To be used with the forum data that can be exported from the Talk admin interface (.json format).
This software was used in the research article Rohden, F., Kullenberg, C., Hagen, N. and Kasperowski, D., 2019. Tagging, Pinging and Linking – User Roles in Virtual Citizen Science Forums. Citizen Science: Theory and Practice, 4(1), p.19. DOI: http://doi.org/10.5334/cstp.181. In the folder supplementary_files
there are search terms and classificatory protocols for refining the data and in the folder Figures
there are high resolution images from the article.
For questions, please contact Christopher Kullenberg, christopher.kullenberg@gu.se.
These scripts rely on the pandas, matplotlib and networkx modules, besides the standard Python 3 library.
For hashtag visualizations rendered as javascript/html, Vis.js is incorporated (see html folder).
Generally, you can import talkanalyzer as ta
for shorter typing.
URLconstructor
To make URLs from the various data points, some functions are provided:
print(ta.URLconstructor.commenturl(700, df)) # Make URL to a comment
print(ta.URLconstructor.threadturl(40565, df)) # Make URL to thread
print(ta.URLconstructor.userurl("username", df)) # Make URL to user
Printer
For easier printing of information that you need from the data, some printing functions are provided. To print HTML, add the optional flag html=True
(Boolean set to False
by default):
ta.Printer.regexpsearch("pippin.*", df) # Search/print regular expression
ta.Printer.usercomments("username", df, html=True) # Print html comments from specific user
ta.Printer.thread(20690, df) # Print a thread.
TimeSeries
Returns a time series plot for easy tracking of words and users. By setting the optional flag plot=False
it instead returns a time series as a dictionary.

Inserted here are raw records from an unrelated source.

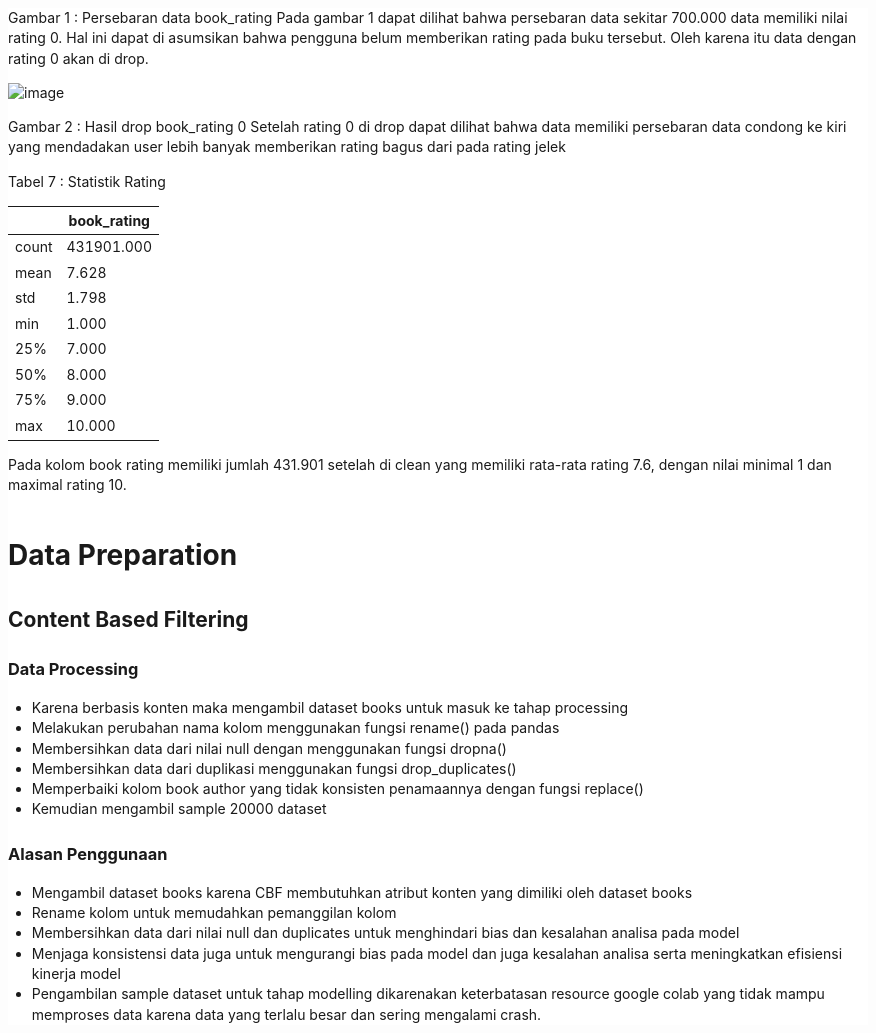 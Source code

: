 Gambar 1 : Persebaran data book_rating
Pada gambar 1 dapat dilihat bahwa persebaran data sekitar 700.000 data memiliki nilai rating 0. Hal ini dapat di asumsikan bahwa pengguna belum memberikan rating pada buku tersebut. Oleh karena itu data dengan rating 0 akan di drop.

![image](https://user-images.githubusercontent.com/60514291/244954437-70a03f91-9933-463d-be32-bf42cbdb7f34.png)

Gambar 2 : Hasil drop book_rating 0
Setelah rating 0 di drop dapat dilihat bahwa data memiliki persebaran data condong ke kiri yang mendadakan user lebih banyak memberikan rating bagus dari pada rating jelek

Tabel 7 : Statistik Rating

|         | book_rating |
|---------|-------------|
| count   | 431901.000  |
| mean    | 7.628       |
| std     | 1.798       |
| min     | 1.000       |
| 25%     | 7.000       |
| 50%     | 8.000       |
| 75%     | 9.000       |
| max     | 10.000      |

Pada kolom book rating memiliki jumlah 431.901 setelah di clean yang memiliki rata-rata rating 7.6, dengan nilai minimal 1 dan maximal rating 10.

# Data Preparation

## Content Based Filtering
### Data Processing
* Karena berbasis konten maka mengambil dataset books untuk masuk ke tahap processing
* Melakukan perubahan nama kolom menggunakan fungsi rename() pada pandas
* Membersihkan data dari nilai null dengan menggunakan fungsi dropna()
* Membersihkan data dari duplikasi menggunakan fungsi drop_duplicates()
* Memperbaiki kolom book author yang tidak konsisten penamaannya dengan fungsi replace()
* Kemudian mengambil sample 20000 dataset  

### Alasan Penggunaan
* Mengambil dataset books karena CBF membutuhkan atribut konten yang dimiliki oleh dataset books
* Rename kolom untuk memudahkan pemanggilan kolom
* Membersihkan data dari nilai null dan duplicates untuk menghindari bias dan kesalahan analisa pada model
* Menjaga konsistensi data juga untuk mengurangi bias pada model dan juga kesalahan analisa serta meningkatkan efisiensi kinerja model
* Pengambilan sample dataset untuk tahap modelling dikarenakan keterbatasan resource google colab yang tidak mampu memproses data karena data yang terlalu besar dan sering mengalami crash.
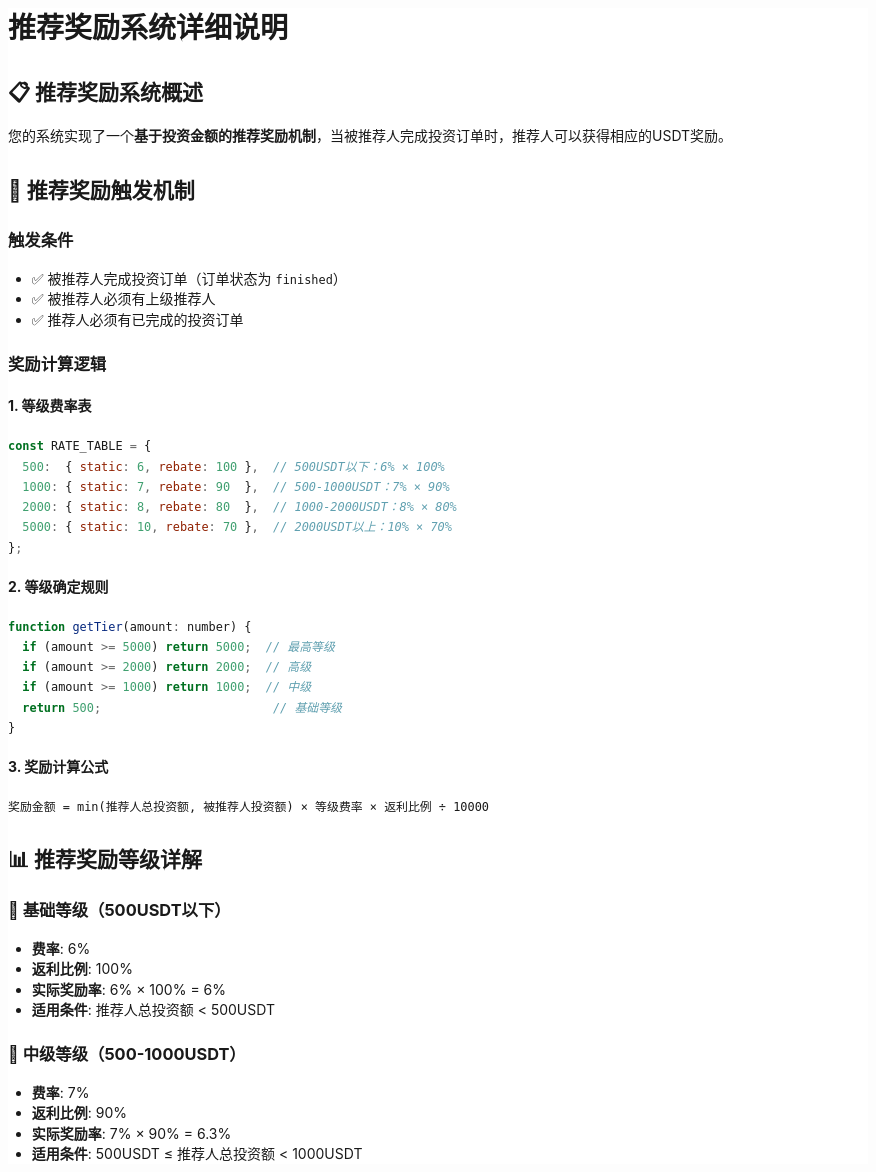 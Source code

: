 # 推荐奖励系统详细说明

## 📋 **推荐奖励系统概述**

您的系统实现了一个**基于投资金额的推荐奖励机制**，当被推荐人完成投资订单时，推荐人可以获得相应的USDT奖励。

## 🎯 **推荐奖励触发机制**

### 触发条件
- ✅ 被推荐人完成投资订单（订单状态为 `finished`）
- ✅ 被推荐人必须有上级推荐人
- ✅ 推荐人必须有已完成的投资订单

### 奖励计算逻辑

#### 1. **等级费率表**
```javascript
const RATE_TABLE = {
  500:  { static: 6, rebate: 100 },  // 500USDT以下：6% × 100%
  1000: { static: 7, rebate: 90  },  // 500-1000USDT：7% × 90%
  2000: { static: 8, rebate: 80  },  // 1000-2000USDT：8% × 80%
  5000: { static: 10, rebate: 70 },  // 2000USDT以上：10% × 70%
};
```

#### 2. **等级确定规则**
```javascript
function getTier(amount: number) {
  if (amount >= 5000) return 5000;  // 最高等级
  if (amount >= 2000) return 2000;  // 高级
  if (amount >= 1000) return 1000;  // 中级
  return 500;                        // 基础等级
}
```

#### 3. **奖励计算公式**
```
奖励金额 = min(推荐人总投资额, 被推荐人投资额) × 等级费率 × 返利比例 ÷ 10000
```

## 📊 **推荐奖励等级详解**

### 🥉 **基础等级（500USDT以下）**
- **费率**: 6%
- **返利比例**: 100%
- **实际奖励率**: 6% × 100% = 6%
- **适用条件**: 推荐人总投资额 < 500USDT

### 🥈 **中级等级（500-1000USDT）**
- **费率**: 7%
- **返利比例**: 90%
- **实际奖励率**: 7% × 90% = 6.3%
- **适用条件**: 500USDT ≤ 推荐人总投资额 < 1000USDT
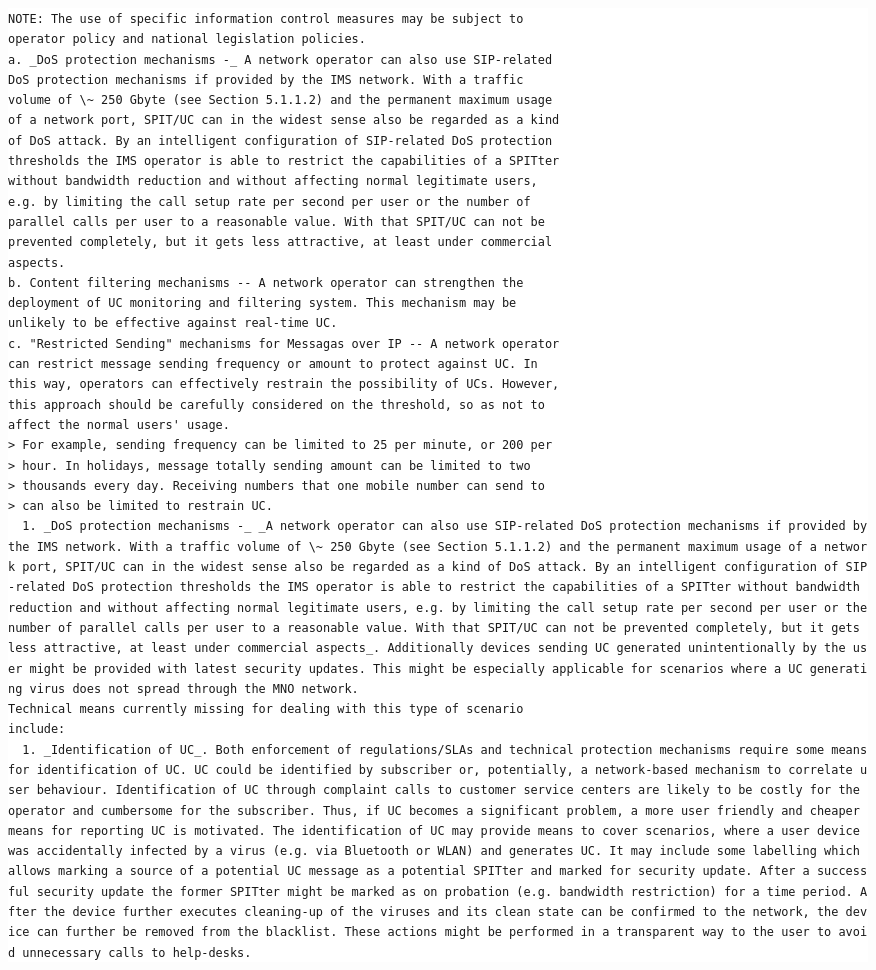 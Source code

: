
 ```{=html}
NOTE: The use of specific information control measures may be subject to
operator policy and national legislation policies.
a. _DoS protection mechanisms -_ A network operator can also use SIP-related
DoS protection mechanisms if provided by the IMS network. With a traffic
volume of \~ 250 Gbyte (see Section 5.1.1.2) and the permanent maximum usage
of a network port, SPIT/UC can in the widest sense also be regarded as a kind
of DoS attack. By an intelligent configuration of SIP-related DoS protection
thresholds the IMS operator is able to restrict the capabilities of a SPITter
without bandwidth reduction and without affecting normal legitimate users,
e.g. by limiting the call setup rate per second per user or the number of
parallel calls per user to a reasonable value. With that SPIT/UC can not be
prevented completely, but it gets less attractive, at least under commercial
aspects.
b. Content filtering mechanisms -- A network operator can strengthen the
deployment of UC monitoring and filtering system. This mechanism may be
unlikely to be effective against real-time UC.
c. "Restricted Sending" mechanisms for Messagas over IP -- A network operator
can restrict message sending frequency or amount to protect against UC. In
this way, operators can effectively restrain the possibility of UCs. However,
this approach should be carefully considered on the threshold, so as not to
affect the normal users' usage.
> For example, sending frequency can be limited to 25 per minute, or 200 per
> hour. In holidays, message totally sending amount can be limited to two
> thousands every day. Receiving numbers that one mobile number can send to
> can also be limited to restrain UC.
  1. _DoS protection mechanisms -_ _A network operator can also use SIP-related DoS protection mechanisms if provided by the IMS network. With a traffic volume of \~ 250 Gbyte (see Section 5.1.1.2) and the permanent maximum usage of a network port, SPIT/UC can in the widest sense also be regarded as a kind of DoS attack. By an intelligent configuration of SIP-related DoS protection thresholds the IMS operator is able to restrict the capabilities of a SPITter without bandwidth reduction and without affecting normal legitimate users, e.g. by limiting the call setup rate per second per user or the number of parallel calls per user to a reasonable value. With that SPIT/UC can not be prevented completely, but it gets less attractive, at least under commercial aspects_. Additionally devices sending UC generated unintentionally by the user might be provided with latest security updates. This might be especially applicable for scenarios where a UC generating virus does not spread through the MNO network.
Technical means currently missing for dealing with this type of scenario
include:
  1. _Identification of UC_. Both enforcement of regulations/SLAs and technical protection mechanisms require some means for identification of UC. UC could be identified by subscriber or, potentially, a network-based mechanism to correlate user behaviour. Identification of UC through complaint calls to customer service centers are likely to be costly for the operator and cumbersome for the subscriber. Thus, if UC becomes a significant problem, a more user friendly and cheaper means for reporting UC is motivated. The identification of UC may provide means to cover scenarios, where a user device was accidentally infected by a virus (e.g. via Bluetooth or WLAN) and generates UC. It may include some labelling which allows marking a source of a potential UC message as a potential SPITter and marked for security update. After a successful security update the former SPITter might be marked as on probation (e.g. bandwidth restriction) for a time period. After the device further executes cleaning-up of the viruses and its clean state can be confirmed to the network, the device can further be removed from the blacklist. These actions might be performed in a transparent way to the user to avoid unnecessary calls to help-desks.
```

ta.TimeSeries.regexpsearch('women.*', df) # Returns plot for expression "women" / day.
ta.TimeSeries.usersearch('username', df, plot=False)# Returns time series as dictionary for user.
Network Returns a network visualization of various entry-points to the data. The networks are outdegree networks and put either a search term, a user or a hashtag as focal point.
ta.Network.hashtaghashtagnetwork("#women", df, plot=True, html=False)
ta.Network.hashtagusernetwork("#beer", df, plot=True, html=False)
ta.Network.regexpusernetwork("recip.*", df, plot=True, html=False)
ta.Network.userhashtagnetwork("username", df, plot=True, html=False)
ta.Network.userusernetwork("username", df, plot=True, html=False)
.
A script for generating a web front end using cgi-bin to interact with
talkanalyzer.py
.
A notebook using the Coreset.hashtagroles()
and Coreset.vis()
methods to create hashtag-mentions visualisations and networks.